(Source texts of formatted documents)
┏━━

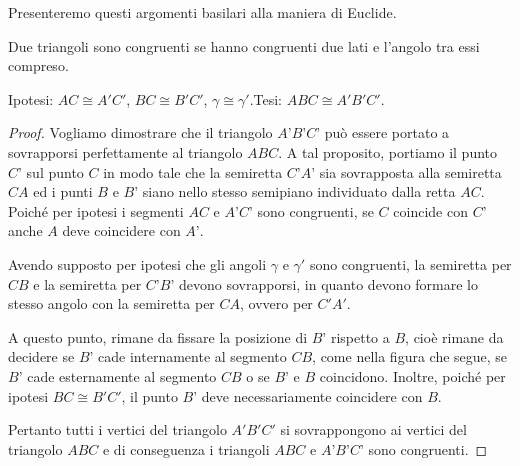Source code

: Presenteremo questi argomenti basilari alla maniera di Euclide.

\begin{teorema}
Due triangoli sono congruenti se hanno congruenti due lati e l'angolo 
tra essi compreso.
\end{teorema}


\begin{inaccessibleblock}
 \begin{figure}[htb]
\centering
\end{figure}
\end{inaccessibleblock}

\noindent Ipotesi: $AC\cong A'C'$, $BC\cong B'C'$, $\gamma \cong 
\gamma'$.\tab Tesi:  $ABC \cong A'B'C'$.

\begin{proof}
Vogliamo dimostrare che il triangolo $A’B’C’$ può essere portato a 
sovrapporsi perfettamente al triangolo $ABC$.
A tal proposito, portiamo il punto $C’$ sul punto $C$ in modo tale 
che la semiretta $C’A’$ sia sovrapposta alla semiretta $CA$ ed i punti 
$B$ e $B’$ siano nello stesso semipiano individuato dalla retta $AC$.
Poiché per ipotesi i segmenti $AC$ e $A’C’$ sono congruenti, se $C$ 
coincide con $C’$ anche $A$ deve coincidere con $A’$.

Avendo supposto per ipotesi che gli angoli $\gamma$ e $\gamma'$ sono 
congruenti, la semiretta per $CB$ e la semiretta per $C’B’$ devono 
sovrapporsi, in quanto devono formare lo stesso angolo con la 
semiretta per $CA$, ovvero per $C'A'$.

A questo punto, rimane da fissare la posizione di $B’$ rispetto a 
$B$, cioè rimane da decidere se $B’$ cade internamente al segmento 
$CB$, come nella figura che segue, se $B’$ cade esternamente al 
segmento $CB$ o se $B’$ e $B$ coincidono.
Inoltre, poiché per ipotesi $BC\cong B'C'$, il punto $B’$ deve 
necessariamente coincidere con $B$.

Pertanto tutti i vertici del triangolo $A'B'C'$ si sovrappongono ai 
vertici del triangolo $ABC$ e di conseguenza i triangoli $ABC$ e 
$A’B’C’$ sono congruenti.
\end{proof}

┗━━
┏━━

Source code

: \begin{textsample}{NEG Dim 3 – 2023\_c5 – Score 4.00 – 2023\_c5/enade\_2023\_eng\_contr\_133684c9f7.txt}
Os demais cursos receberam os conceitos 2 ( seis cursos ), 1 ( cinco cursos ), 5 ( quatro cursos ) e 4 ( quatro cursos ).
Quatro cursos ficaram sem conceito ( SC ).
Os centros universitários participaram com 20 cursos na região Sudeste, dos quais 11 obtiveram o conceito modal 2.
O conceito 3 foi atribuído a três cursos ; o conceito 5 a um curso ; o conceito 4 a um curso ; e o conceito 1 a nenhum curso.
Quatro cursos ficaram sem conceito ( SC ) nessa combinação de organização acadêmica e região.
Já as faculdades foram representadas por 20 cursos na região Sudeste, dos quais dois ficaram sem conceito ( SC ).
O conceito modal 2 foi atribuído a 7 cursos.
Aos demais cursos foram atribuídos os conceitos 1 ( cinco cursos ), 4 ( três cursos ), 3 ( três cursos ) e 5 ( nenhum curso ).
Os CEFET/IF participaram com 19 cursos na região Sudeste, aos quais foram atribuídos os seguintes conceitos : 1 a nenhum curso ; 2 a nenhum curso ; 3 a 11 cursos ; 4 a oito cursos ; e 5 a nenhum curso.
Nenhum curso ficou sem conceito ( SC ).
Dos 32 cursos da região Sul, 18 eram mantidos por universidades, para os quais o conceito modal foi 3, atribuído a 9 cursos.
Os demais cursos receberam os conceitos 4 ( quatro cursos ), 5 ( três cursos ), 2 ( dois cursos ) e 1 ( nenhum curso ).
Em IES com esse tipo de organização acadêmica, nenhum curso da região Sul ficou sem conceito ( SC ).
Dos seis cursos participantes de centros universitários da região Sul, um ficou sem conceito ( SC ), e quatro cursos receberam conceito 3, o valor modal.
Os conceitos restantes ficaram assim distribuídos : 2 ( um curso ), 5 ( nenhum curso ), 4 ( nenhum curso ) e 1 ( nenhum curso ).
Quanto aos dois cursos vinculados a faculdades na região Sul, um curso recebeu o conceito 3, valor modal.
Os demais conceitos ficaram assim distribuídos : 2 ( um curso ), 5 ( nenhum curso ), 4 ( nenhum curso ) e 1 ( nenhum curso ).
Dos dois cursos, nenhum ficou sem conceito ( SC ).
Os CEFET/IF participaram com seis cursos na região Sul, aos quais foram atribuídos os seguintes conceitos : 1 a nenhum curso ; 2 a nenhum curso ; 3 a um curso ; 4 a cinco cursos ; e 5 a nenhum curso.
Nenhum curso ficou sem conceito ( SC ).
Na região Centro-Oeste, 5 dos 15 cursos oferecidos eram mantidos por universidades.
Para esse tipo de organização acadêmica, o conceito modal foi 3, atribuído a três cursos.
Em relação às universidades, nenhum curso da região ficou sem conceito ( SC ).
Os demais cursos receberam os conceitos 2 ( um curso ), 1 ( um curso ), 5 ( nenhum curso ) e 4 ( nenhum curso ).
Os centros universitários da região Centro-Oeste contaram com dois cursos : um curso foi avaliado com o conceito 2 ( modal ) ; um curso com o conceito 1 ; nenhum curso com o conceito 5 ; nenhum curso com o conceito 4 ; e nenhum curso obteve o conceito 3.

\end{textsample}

┗━━
┏━━

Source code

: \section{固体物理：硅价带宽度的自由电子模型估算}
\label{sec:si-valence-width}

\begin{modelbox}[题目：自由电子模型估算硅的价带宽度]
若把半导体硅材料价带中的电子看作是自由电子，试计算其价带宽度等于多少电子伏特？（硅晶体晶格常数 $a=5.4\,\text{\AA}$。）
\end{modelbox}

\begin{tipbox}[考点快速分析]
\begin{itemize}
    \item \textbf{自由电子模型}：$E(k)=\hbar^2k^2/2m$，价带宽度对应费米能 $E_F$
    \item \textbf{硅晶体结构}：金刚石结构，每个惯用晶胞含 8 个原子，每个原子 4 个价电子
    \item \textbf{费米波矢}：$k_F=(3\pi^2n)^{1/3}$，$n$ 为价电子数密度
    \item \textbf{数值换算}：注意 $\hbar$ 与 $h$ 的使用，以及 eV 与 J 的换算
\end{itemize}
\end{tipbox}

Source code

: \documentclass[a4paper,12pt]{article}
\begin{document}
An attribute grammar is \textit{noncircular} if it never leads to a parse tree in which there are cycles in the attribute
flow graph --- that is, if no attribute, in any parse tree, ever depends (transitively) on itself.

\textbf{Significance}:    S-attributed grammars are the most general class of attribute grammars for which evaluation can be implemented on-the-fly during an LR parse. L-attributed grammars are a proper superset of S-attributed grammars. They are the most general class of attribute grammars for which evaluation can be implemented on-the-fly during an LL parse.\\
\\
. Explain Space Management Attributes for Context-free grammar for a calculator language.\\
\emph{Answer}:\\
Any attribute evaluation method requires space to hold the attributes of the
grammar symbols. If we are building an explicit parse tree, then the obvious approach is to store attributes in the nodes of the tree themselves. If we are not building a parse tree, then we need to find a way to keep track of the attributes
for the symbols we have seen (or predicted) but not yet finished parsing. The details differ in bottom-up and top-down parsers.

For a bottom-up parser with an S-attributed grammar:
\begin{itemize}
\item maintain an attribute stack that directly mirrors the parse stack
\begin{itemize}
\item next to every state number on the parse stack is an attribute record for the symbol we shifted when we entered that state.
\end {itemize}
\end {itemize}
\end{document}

┗━━

* ASSIGNMENT *
Please show every line above that includes the word "seguintes".

* RESULT OF THIS EXERCISE *
Os CEFET/IF participaram com 19 cursos na região Sudeste, aos quais foram atribuídos os seguintes conceitos : 1 a nenhum curso ; 2 a nenhum curso ; 3 a 11 cursos ; 4 a oito cursos ; e 5 a nenhum curso.
Os CEFET/IF participaram com seis cursos na região Sul, aos quais foram atribuídos os seguintes conceitos : 1 a nenhum curso ; 2 a nenhum curso ; 3 a um curso ; 4 a cinco cursos ; e 5 a nenhum curso.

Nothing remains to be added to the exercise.